Mevsim başka olsa
yaylalar tercihimiz konaklama da ancak Mevsim şartlarını ve hizmet kalitesini düşününce
Çamlıhemşin konaklamak için doğru adresdi. Şuşe hem konaklamak hem keyifli
vakit geçirmek için birebir. Burada konaklarsak sabaha erken başlayabilir güzel
güneşli havayı sonuna kadar değerlendirebiliriz diye düşündük.
Sabah yöreye yakışır bir
kahvaltı ile güne başladık. Hangi yolların açık ve gidilebilir oldugunun
bilgilerini alarak düştük yollara. Zil kale yolumuzun üzerindeydi. Yapım tarihi
belli olmayan kale bölgede görülesi yerlerden.
Yollar bizi Çat köyüne
kadar götürdü. Yeni yeni uyanmaya başlayan doğa, bahar yaz aylarında ki kadar
olmasa da coşkun akan sular, uzaklarda karlı dağlar... Benim için tam bir şölen.

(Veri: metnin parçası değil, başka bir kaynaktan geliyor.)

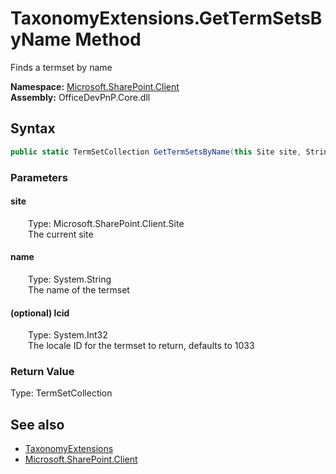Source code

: # TaxonomyExtensions.GetTermSetsByName Method  
 Finds a termset by name   

**Namespace:** [Microsoft.SharePoint.Client](Microsoft.SharePoint.Client.md)  
**Assembly:** OfficeDevPnP.Core.dll  
## Syntax
```C#
public static TermSetCollection GetTermSetsByName(this Site site, String name, Int32 lcid = 1033)
```
### Parameters
#### site  
&emsp;&emsp;Type: Microsoft.SharePoint.Client.Site  
&emsp;&emsp;The current site  

  

#### name  
&emsp;&emsp;Type: System.String  
&emsp;&emsp;The name of the termset  

  

#### (optional) lcid  
&emsp;&emsp;Type: System.Int32  
&emsp;&emsp;The locale ID for the termset to return, defaults to 1033  

  

### Return Value
Type: TermSetCollection  
  


## See also
- [TaxonomyExtensions](Microsoft.SharePoint.Client.TaxonomyExtensions.md) 
- [Microsoft.SharePoint.Client](Microsoft.SharePoint.Client.md) 
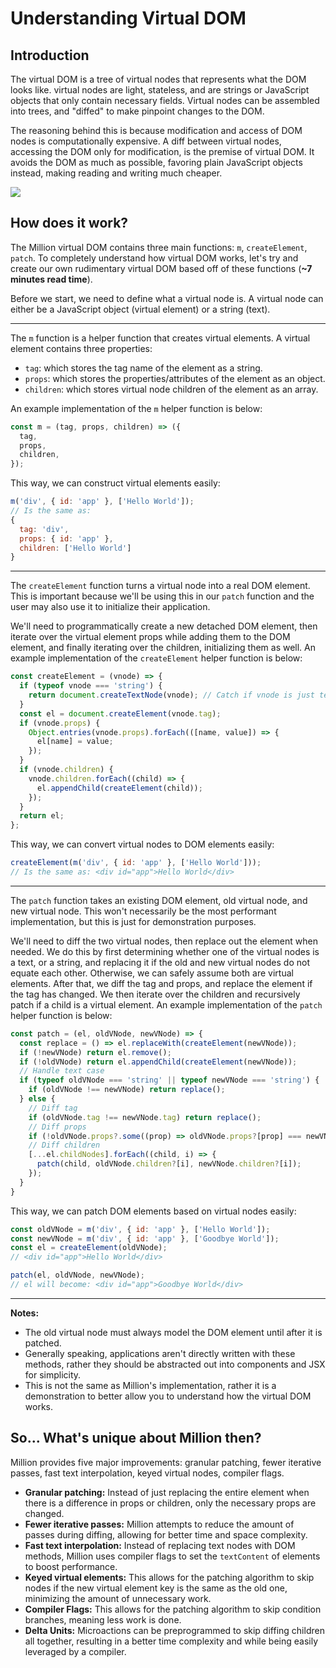 # Understanding Virtual DOM

## Introduction

The virtual DOM is a tree of virtual nodes that represents what the DOM looks like. virtual nodes are light, stateless, and are strings or JavaScript objects that only contain necessary fields. Virtual nodes can be assembled into trees, and "diffed" to make pinpoint changes to the DOM.

The reasoning behind this is because modification and access of DOM nodes is computationally expensive. A diff between virtual nodes, accessing the DOM only for modification, is the premise of virtual DOM. It avoids the DOM as much as possible, favoring plain JavaScript objects instead, making reading and writing much cheaper.

![](https://raw.githubusercontent.com/millionjs/docs/master/.github/assets/vdom.png)

## How does it work?

The Million virtual DOM contains three main functions: `m`, `createElement`, `patch`. To completely understand how virtual DOM works, let's try and create our own rudimentary virtual DOM based off of these functions (**~7 minutes read time**).

Before we start, we need to define what a virtual node is. A virtual node can either be a JavaScript object (virtual element) or a string (text).

---

The `m` function is a helper function that creates virtual elements. A virtual element contains three properties:

- `tag`: which stores the tag name of the element as a string.
- `props`: which stores the properties/attributes of the element as an object.
- `children`: which stores virtual node children of the element as an array.

An example implementation of the `m` helper function is below:

```js
const m = (tag, props, children) => ({
  tag,
  props,
  children,
});
```

This way, we can construct virtual elements easily:

```js
m('div', { id: 'app' }, ['Hello World']);
// Is the same as:
{
  tag: 'div',
  props: { id: 'app' },
  children: ['Hello World']
}
```

---

The `createElement` function turns a virtual node into a real DOM element. This is important because we'll be using this in our `patch` function and the user may also use it to initialize their application.

We'll need to programmatically create a new detached DOM element, then iterate over the virtual element props while adding them to the DOM element, and finally iterating over the children, initializing them as well. An example implementation of the `createElement` helper function is below:

```js
const createElement = (vnode) => {
  if (typeof vnode === 'string') {
    return document.createTextNode(vnode); // Catch if vnode is just text
  }
  const el = document.createElement(vnode.tag);
  if (vnode.props) {
    Object.entries(vnode.props).forEach(([name, value]) => {
      el[name] = value;
    });
  }
  if (vnode.children) {
    vnode.children.forEach((child) => {
      el.appendChild(createElement(child));
    });
  }
  return el;
};
```

This way, we can convert virtual nodes to DOM elements easily:

```jsx
createElement(m('div', { id: 'app' }, ['Hello World']));
// Is the same as: <div id="app">Hello World</div>
```

---

The `patch` function takes an existing DOM element, old virtual node, and new virtual node. This won't necessarily be the most performant implementation, but this is just for demonstration purposes.

We'll need to diff the two virtual nodes, then replace out the element when needed. We do this by first determining whether one of the virtual nodes is a text, or a string, and replacing it if the old and new virtual nodes do not equate each other. Otherwise, we can safely assume both are virtual elements. After that, we diff the tag and props, and replace the element if the tag has changed. We then iterate over the children and recursively patch if a child is a virtual element. An example implementation of the `patch` helper function is below:

```js
const patch = (el, oldVNode, newVNode) => {
  const replace = () => el.replaceWith(createElement(newVNode));
  if (!newVNode) return el.remove();
  if (!oldVNode) return el.appendChild(createElement(newVNode));
  // Handle text case
  if (typeof oldVNode === 'string' || typeof newVNode === 'string') {
    if (oldVNode !== newVNode) return replace();
  } else {
    // Diff tag
    if (oldVNode.tag !== newVNode.tag) return replace();
    // Diff props
    if (!oldVNode.props?.some((prop) => oldVNode.props?[prop] === newVNode.props?[prop])) return replace();
    // Diff children
    [...el.childNodes].forEach((child, i) => {
      patch(child, oldVNode.children?[i], newVNode.children?[i]);
    });
  }
}
```

This way, we can patch DOM elements based on virtual nodes easily:

```js
const oldVNode = m('div', { id: 'app' }, ['Hello World']);
const newVNode = m('div', { id: 'app' }, ['Goodbye World']);
const el = createElement(oldVNode);
// <div id="app">Hello World</div>

patch(el, oldVNode, newVNode);
// el will become: <div id="app">Goodbye World</div>
```

---

**Notes:**

- The old virtual node must always model the DOM element until after it is patched.
- Generally speaking, applications aren't directly written with these methods, rather they should be abstracted out into components and JSX for simplicity.
- This is not the same as Million's implementation, rather it is a demonstration to better allow you to understand how the virtual DOM works.

## So... What's unique about Million then?

Million provides five major improvements: granular patching, fewer iterative passes, fast text interpolation, keyed virtual nodes, compiler flags.

- **Granular patching:** Instead of just replacing the entire element when there is a difference in props or children, only the necessary props are changed.
- **Fewer iterative passes:** Million attempts to reduce the amount of passes during diffing, allowing for better time and space complexity.
- **Fast text interpolation:** Instead of replacing text nodes with DOM methods, Million uses compiler flags to set the `textContent` of elements to boost performance.
- **Keyed virtual elements:** This allows for the patching algorithm to skip nodes if the new virtual element key is the same as the old one, minimizing the amount of unnecessary work.
- **Compiler Flags:** This allows for the patching algorithm to skip condition branches, meaning less work is done.
- **Delta Units:** Microactions can be preprogrammed to skip diffing children all together, resulting in a better time complexity and while being easily leveraged by a compiler.
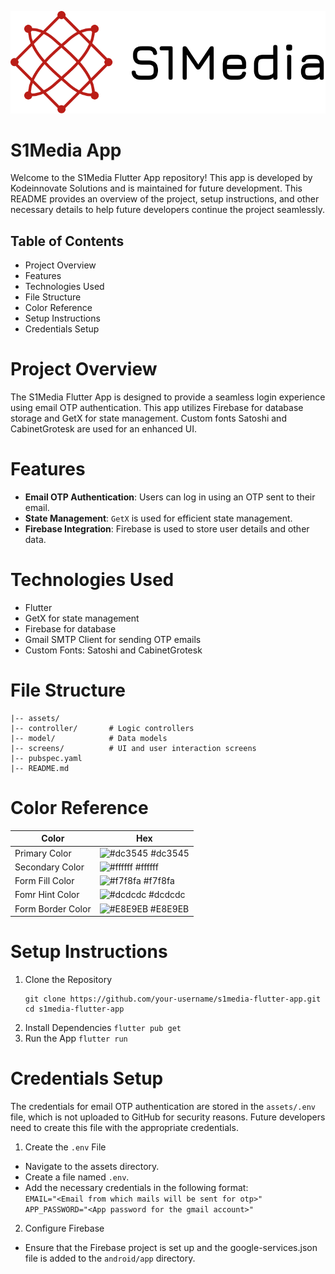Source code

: ![Logo](https://github.com/KodeInnovate-WorkSpace/s1media_app/blob/master/assets/full_logo.png)
# S1Media App
 Welcome to the S1Media Flutter App repository! This app is developed by Kodeinnovate Solutions and is maintained for future development. This README provides an overview of the project, setup instructions, and other necessary details to help future developers continue the project seamlessly.

## Table of Contents
- Project Overview
- Features
- Technologies Used
- File Structure
- Color Reference
- Setup Instructions
- Credentials Setup

# Project Overview
The S1Media Flutter App is designed to provide a seamless login experience using email OTP authentication. This app utilizes Firebase for database storage and GetX for state management. Custom fonts Satoshi and CabinetGrotesk are used for an enhanced UI.

# Features
- **Email OTP Authentication**: Users can log in using an OTP sent to their email.
- **State Management**: `GetX` is used for efficient state management.
- **Firebase Integration**: Firebase is used to store user details and other data.

# Technologies Used
- Flutter
- GetX for state management
- Firebase for database
- Gmail SMTP Client for sending OTP emails
- Custom Fonts: Satoshi and CabinetGrotesk

# File Structure
```
|-- assets/
|-- controller/       # Logic controllers
|-- model/            # Data models
|-- screens/          # UI and user interaction screens
|-- pubspec.yaml
|-- README.md
```
# Color Reference

| Color             | Hex                                                                |
| ----------------- | ------------------------------------------------------------------ |
| Primary Color | ![#dc3545](https://via.placeholder.com/10/dc3545?text=+) #dc3545 |
| Secondary Color | ![#ffffff](https://via.placeholder.com/10/ffffff?text=+) #ffffff |
| Form Fill Color | ![#f7f8fa](https://via.placeholder.com/10/f7f8fa?text=+) #f7f8fa |
| Fomr Hint Color | ![#dcdcdc](https://via.placeholder.com/10/dcdcdc?text=+) #dcdcdc |
| Form Border Color | ![#E8E9EB](https://via.placeholder.com/10/E8E9EB?text=+) #E8E9EB |

# Setup Instructions
1. Clone the Repository
    ```
    git clone https://github.com/your-username/s1media-flutter-app.git
    cd s1media-flutter-app
    ```
2. Install Dependencies
```flutter pub get```
3. Run the App
```flutter run```

# Credentials Setup
The credentials for email OTP authentication are stored in the `assets/.env` file, which is not uploaded to GitHub for security reasons. Future developers need to create this file with the appropriate credentials.

1. Create the `.env` File

- Navigate to the assets directory.
- Create a file named `.env`.
- Add the necessary credentials in the following format: <br/>
   `EMAIL="<Email from which mails will be sent for otp>"`<br/>
   `APP_PASSWORD="<App password for the gmail account>"`<br/>

2. Configure Firebase
- Ensure that the Firebase project is set up and the google-services.json file is added to the `android/app` directory.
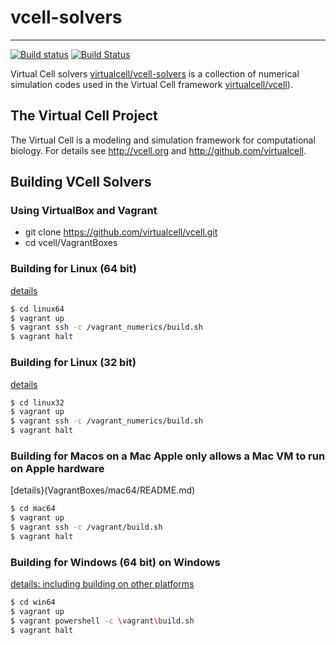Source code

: # vcell-solvers
---
[![Build status](https://ci.appveyor.com/api/projects/status/0jqw7yaoygp47se4?svg=true)](https://ci.appveyor.com/project/virtualcell/vcell-solvers)   [![Build Status](https://travis-ci.org/virtualcell/vcell-solvers.svg?branch=master)](https://travis-ci.org/virtualcell/vcell-solvers) 

Virtual Cell solvers [virtualcell/vcell-solvers](https://github.com/virtualcell/vcell-solvers) is a collection of numerical simulation codes used in the Virtual Cell framework [virtualcell/vcell](https://github.com/virtualcell/vcell)).


## The Virtual Cell Project
The Virtual Cell is a modeling and simulation framework for computational biology.  For details see http://vcell.org and http://github.com/virtualcell.

## Building VCell Solvers
### Using VirtualBox and Vagrant
* git clone https://github.com/virtualcell/vcell.git
* cd vcell/VagrantBoxes
### Building for Linux (64 bit)
[details](VagrantBoxes/linux64/README.md)

```bash
$ cd linux64
$ vagrant up
$ vagrant ssh -c /vagrant_numerics/build.sh
$ vagrant halt
```
### Building for Linux (32 bit)
[details](VagrantBoxes/linux32/README.md)

```bash
$ cd linux32
$ vagrant up
$ vagrant ssh -c /vagrant_numerics/build.sh
$ vagrant halt
```
### Building for Macos on a Mac **Apple only allows a Mac VM to run on Apple hardware**
[details}(VagrantBoxes/mac64/README.md)

```bash
$ cd mac64
$ vagrant up
$ vagrant ssh -c /vagrant/build.sh
$ vagrant halt
```
### Building for Windows (64 bit) on Windows
[details: including building on other platforms](VagrantBoxes/win64/README.md)

```bash
$ cd win64
$ vagrant up
$ vagrant powershell -c \vagrant\build.sh
$ vagrant halt
```
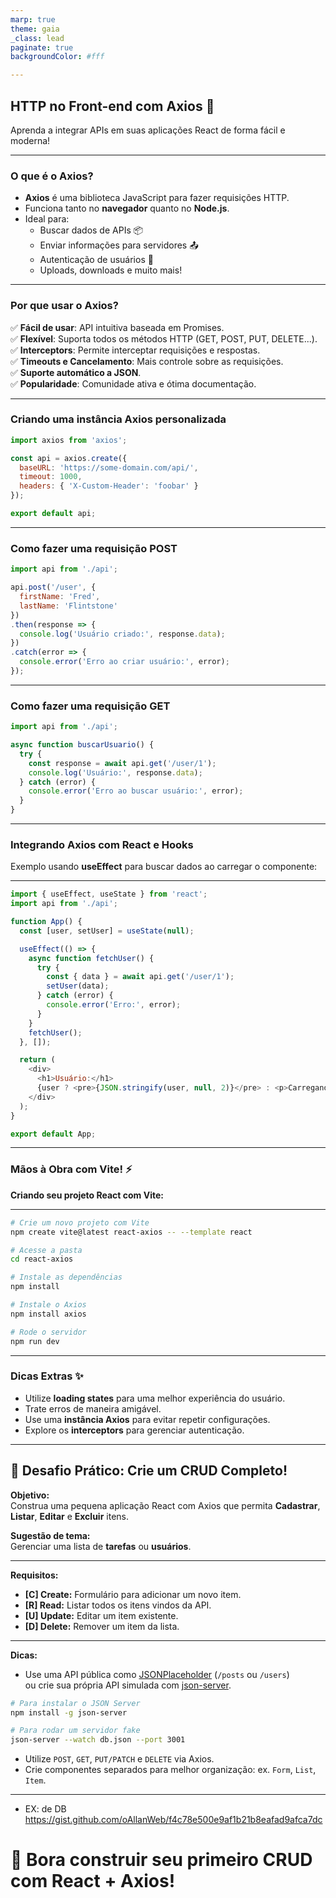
 ```yaml
---
marp: true
theme: gaia  
_class: lead  
paginate: true  
backgroundColor: #fff  

---
```


## HTTP no Front-end com Axios 🚀

Aprenda a integrar APIs em suas aplicações React de forma fácil e moderna!

---

### O que é o Axios?

- **Axios** é uma biblioteca JavaScript para fazer requisições HTTP.
- Funciona tanto no **navegador** quanto no **Node.js**.
- Ideal para:
  - Buscar dados de APIs 📦
  - Enviar informações para servidores 📤
  - Autenticação de usuários 🔐
  - Uploads, downloads e muito mais!

---

### Por que usar o Axios?

✅ **Fácil de usar**: API intuitiva baseada em Promises.  
✅ **Flexível**: Suporta todos os métodos HTTP (GET, POST, PUT, DELETE...).  
✅ **Interceptors**: Permite interceptar requisições e respostas.  
✅ **Timeouts e Cancelamento**: Mais controle sobre as requisições.  
✅ **Suporte automático a JSON**.  
✅ **Popularidade**: Comunidade ativa e ótima documentação.

---

### Criando uma instância Axios personalizada

```javascript
import axios from 'axios';

const api = axios.create({
  baseURL: 'https://some-domain.com/api/',
  timeout: 1000,
  headers: { 'X-Custom-Header': 'foobar' }
});

export default api;
```

---

### Como fazer uma requisição **POST**

```javascript
import api from './api';

api.post('/user', {
  firstName: 'Fred',
  lastName: 'Flintstone'
})
.then(response => {
  console.log('Usuário criado:', response.data);
})
.catch(error => {
  console.error('Erro ao criar usuário:', error);
});
```

---

### Como fazer uma requisição **GET**

```javascript
import api from './api';

async function buscarUsuario() {
  try {
    const response = await api.get('/user/1');
    console.log('Usuário:', response.data);
  } catch (error) {
    console.error('Erro ao buscar usuário:', error);
  }
}
```

---

### Integrando Axios com React e Hooks

Exemplo usando **useEffect** para buscar dados ao carregar o componente:

---

```javascript
import { useEffect, useState } from 'react';
import api from './api';

function App() {
  const [user, setUser] = useState(null);

  useEffect(() => {
    async function fetchUser() {
      try {
        const { data } = await api.get('/user/1');
        setUser(data);
      } catch (error) {
        console.error('Erro:', error);
      }
    }
    fetchUser();
  }, []);

  return (
    <div>
      <h1>Usuário:</h1>
      {user ? <pre>{JSON.stringify(user, null, 2)}</pre> : <p>Carregando...</p>}
    </div>
  );
}

export default App;
```

---

### Mãos à Obra com Vite! ⚡

**Criando seu projeto React com Vite:**

---

```bash
# Crie um novo projeto com Vite
npm create vite@latest react-axios -- --template react

# Acesse a pasta
cd react-axios

# Instale as dependências
npm install

# Instale o Axios
npm install axios

# Rode o servidor
npm run dev
```

---

### Dicas Extras ✨

- Utilize **loading states** para uma melhor experiência do usuário.
- Trate erros de maneira amigável.
- Use uma **instância Axios** para evitar repetir configurações.
- Explore os **interceptors** para gerenciar autenticação.

---

## 🎯 Desafio Prático: Crie um CRUD Completo!

**Objetivo:**  
Construa uma pequena aplicação React com Axios que permita **Cadastrar**, **Listar**, **Editar** e **Excluir** itens.

**Sugestão de tema:**  
Gerenciar uma lista de **tarefas** ou **usuários**.

---

**Requisitos:**

- **[C] Create:** Formulário para adicionar um novo item.
- **[R] Read:** Listar todos os itens vindos da API.
- **[U] Update:** Editar um item existente.
- **[D] Delete:** Remover um item da lista.

---

**Dicas:**

- Use uma API pública como [JSONPlaceholder](https://jsonplaceholder.typicode.com/) (`/posts` ou `/users`)  
  ou crie sua própria API simulada com [json-server](https://www.npmjs.com/package/json-server).

```bash
# Para instalar o JSON Server
npm install -g json-server

# Para rodar um servidor fake
json-server --watch db.json --port 3001
```

- Utilize `POST`, `GET`, `PUT/PATCH` e `DELETE` via Axios.
- Crie componentes separados para melhor organização: ex. `Form`, `List`, `Item`.
---

- EX: de DB https://gist.github.com/oAllanWeb/f4c78e500e9af1b21b8eafad9afca7dc

# 🚀 Bora construir seu primeiro CRUD com React + Axios!

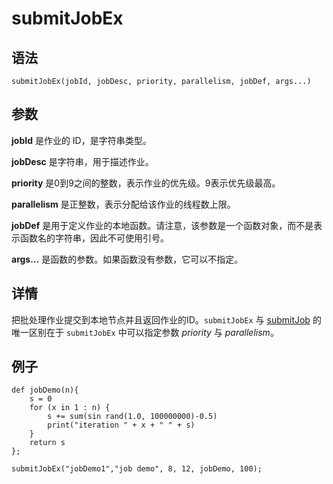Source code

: # submitJobEx

## 语法

`submitJobEx(jobId, jobDesc, priority, parallelism, jobDef,
args...)`

## 参数

**jobId** 是作业的 ID，是字符串类型。

**jobDesc** 是字符串，用于描述作业。

**priority** 是0到9之间的整数，表示作业的优先级。9表示优先级最高。

**parallelism** 是正整数，表示分配给该作业的线程数上限。

**jobDef** 是用于定义作业的本地函数。请注意，该参数是一个函数对象，而不是表示函数名的字符串，因此不可使用引号。

**args...** 是函数的参数。如果函数没有参数，它可以不指定。

## 详情

把批处理作业提交到本地节点并且返回作业的ID。`submitJobEx` 与 [submitJob](submitJob.html) 的唯一区别在于 `submitJobEx`
中可以指定参数 *priority* 与 *parallelism*。

## 例子

```
def jobDemo(n){
    s = 0
    for (x in 1 : n) {
        s += sum(sin rand(1.0, 100000000)-0.5)
        print("iteration " + x + " " + s)
    }
    return s
};

submitJobEx("jobDemo1","job demo", 8, 12, jobDemo, 100);
```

Her anı içime çekmek her anını hafızama kazımak istiyorum. Çat köyü bu noktada
gidilebilecek son nokta. Papatyalarla kaplanmış yaylada biraz yürüyüş yapmak
her yerde yağış olduğunu bilip, burada yarım kollu tsirtlerle dolaşmak insana
ayrı bir keyif veriyor.
Yol boyu her akan çeşmeden
su doldurdum, her akan sudan eğilip içtim.
Bu bölgeye gelinip aydere
çıkmadan olmaz. Ayder çok kısa sürede fazla turistik olup çıkmış. Yapılaşma diz
boyu, şu halini gördükten
sonra yazın olabilecek kalabalığı
düşünmek bile istemiyorum. Bence hala yetkililerin bu çirkin yapılaşmaya ve düzensizliğe
dur diyebilecekleri bir noktadalar.
Yayla yürüyüşlerine geldiğimizde
günün yorgunlugunu atmak için adet haline getirdiğimiz thermal keyfi bu gelişimizde
de olmazsa olmazımızdı.
Akşam çıtır çıtır yanan şömine
önünde benim için özel yapılan gelin ketesini yerken daha önceki gelişlerimizde
edindiğimiz harika dostlarımızla sohbet ederek geçirdik. Bu arada kete için
tekrar teşekkürler.

Hava güzel vakit
bol...Borçka tarafına kara göle gidelim istedik. Kıvrıla kıvrıla dağlarda, bir
taraf orman, bir taraf gözünün alabildiğine çay bahçeleri, bir taraf bulut
denizi derken epey yükseldik dağlarda. Artık iklim değişti, dağlar karlara
bezendi. Gittiğimiz yere kadar gideriz devam diyip, Bu mevsimde nasıl olur
acaba Karagöl diye düşündük. Maalesef ulaştığımızda milli parkın kapalı olduğunu
görüp dönüş yoluna geçtik.
Bana göre oraya yazın,
buraya kışın gidilir diye kategorize etmeye gerek yok. Her mekanın her mevsim
ayrı bir güzelliği var.
Ksa keyifli doğa ile başbaşa
geçen kısa doğaçlama seyahatimizden artık geriye dönüş vakti gelmişti. Son
gecemizde Rize de konaklayıp sabahına trabzon ve istanbula tekrar dönüş yaptık.
Aklımızda ise her anı unutulmazlar bölümüne geçen anlar kaldı.